=== Begin Enclosure ===

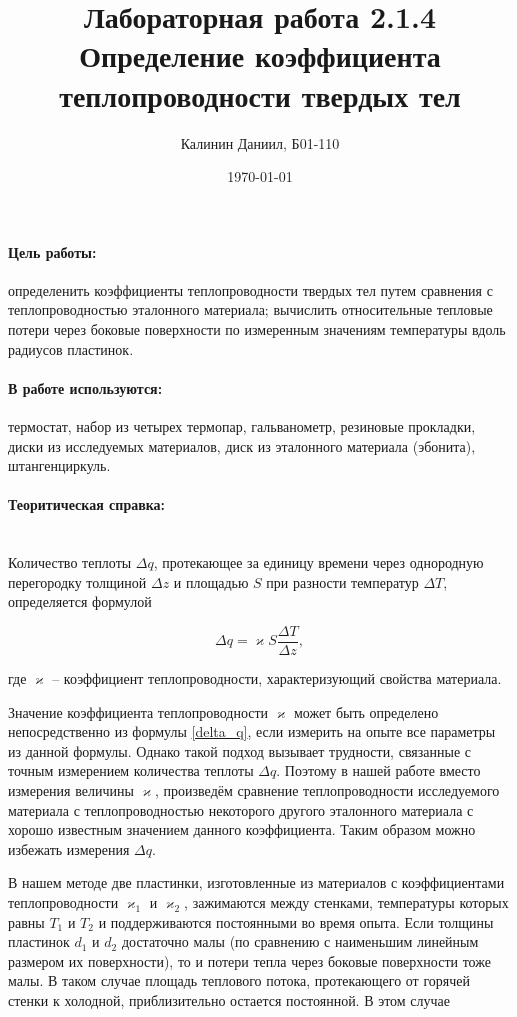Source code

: \documentclass[a4paper, 12pt]{article}
\author{Калинин Даниил, Б01-110}
\date{\today}
\title{Лабораторная работа 2.1.4\\Определение коэффициента теплопроводности твердых тел}
\newcommand{\parag}[1]{\paragraph*{#1:}}
\begin{document}
\maketitle

\parag {Цель работы}
определенить коэффициенты теплопроводности твердых тел путем сравнения с теплопроводностью эталонного материала; вычислить относительные тепловые потери через боковые поверхности по измеренным значениям температуры вдоль радиусов пластинок.
	
\parag {В работе используются}
термостат, набор из четырех термопар, гальванометр, резиновые прокладки, диски из исследуемых материалов, диск из эталонного материала (эбонита), штангенциркуль.

\parag {Теоритическая справка} ~\\

Количество теплоты $\Delta q$, протекающее за единицу времени через однородную перегородку толщиной $\Delta z$ и площадью $S$ при разности температур $\Delta T$, определяется формулой

\begin{equation}
    \label{delta_q}
    \Delta q = \varkappa S \frac{\Delta T}{\Delta z},
\end{equation}

где $ \varkappa $ -- коэффициент теплопроводности, характеризующий свойства материала.

Значение коэффициента теплопроводности $\varkappa$ может быть определено непосредственно из формулы \eqref{delta_q}, если измерить на опыте все параметры из данной формулы. Однако такой подход вызывает трудности, связанные с точным измерением количества теплоты $\Delta q$. Поэтому в нашей работе вместо измерения величины $\varkappa$, произведём сравнение теплопроводности исследуемого материала с теплопроводностью некоторого другого эталонного материала с хорошо известным значением данного коэффициента. Таким образом можно избежать измерения $\Delta q$.

В нашем методе две пластинки, изготовленные из материалов с коэффициентами теплопроводности $\varkappa_{1}$ и $\varkappa_{2}$, зажимаются между стенками, температуры которых равны $T_1$ и $T_2$ и поддерживаются постоянными во время опыта. Если толщины пластинок $d_{1}$ и $d_{2}$ достаточно малы (по сравнению с наименьшим линейным размером их поверхности), то и потери тепла через боковые поверхности тоже малы. В таком случае площадь теплового потока, протекающего от горячей стенки к холодной, приблизительно остается постоянной. В этом случае
\end{document}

=== End Enclosure ===

### What the exercise asks
Would you return the whole listing exactly, without the pictures?

### Task output
Source code

: \documentclass[a4paper, 12pt]{article}
\author{Калинин Даниил, Б01-110}
\date{\today}
\title{Лабораторная работа 2.1.4\\Определение коэффициента теплопроводности твердых тел}
\newcommand{\parag}[1]{\paragraph*{#1:}}
\begin{document}
\maketitle

\parag {Цель работы}
определенить коэффициенты теплопроводности твердых тел путем сравнения с теплопроводностью эталонного материала; вычислить относительные тепловые потери через боковые поверхности по измеренным значениям температуры вдоль радиусов пластинок.
	
\parag {В работе используются}
термостат, набор из четырех термопар, гальванометр, резиновые прокладки, диски из исследуемых материалов, диск из эталонного материала (эбонита), штангенциркуль.

\parag {Теоритическая справка} ~\\

Количество теплоты $\Delta q$, протекающее за единицу времени через однородную перегородку толщиной $\Delta z$ и площадью $S$ при разности температур $\Delta T$, определяется формулой

\begin{equation}
    \label{delta_q}
    \Delta q = \varkappa S \frac{\Delta T}{\Delta z},
\end{equation}

где $ \varkappa $ -- коэффициент теплопроводности, характеризующий свойства материала.

Значение коэффициента теплопроводности $\varkappa$ может быть определено непосредственно из формулы \eqref{delta_q}, если измерить на опыте все параметры из данной формулы. Однако такой подход вызывает трудности, связанные с точным измерением количества теплоты $\Delta q$. Поэтому в нашей работе вместо измерения величины $\varkappa$, произведём сравнение теплопроводности исследуемого материала с теплопроводностью некоторого другого эталонного материала с хорошо известным значением данного коэффициента. Таким образом можно избежать измерения $\Delta q$.

В нашем методе две пластинки, изготовленные из материалов с коэффициентами теплопроводности $\varkappa_{1}$ и $\varkappa_{2}$, зажимаются между стенками, температуры которых равны $T_1$ и $T_2$ и поддерживаются постоянными во время опыта. Если толщины пластинок $d_{1}$ и $d_{2}$ достаточно малы (по сравнению с наименьшим линейным размером их поверхности), то и потери тепла через боковые поверхности тоже малы. В таком случае площадь теплового потока, протекающего от горячей стенки к холодной, приблизительно остается постоянной. В этом случае
\end{document}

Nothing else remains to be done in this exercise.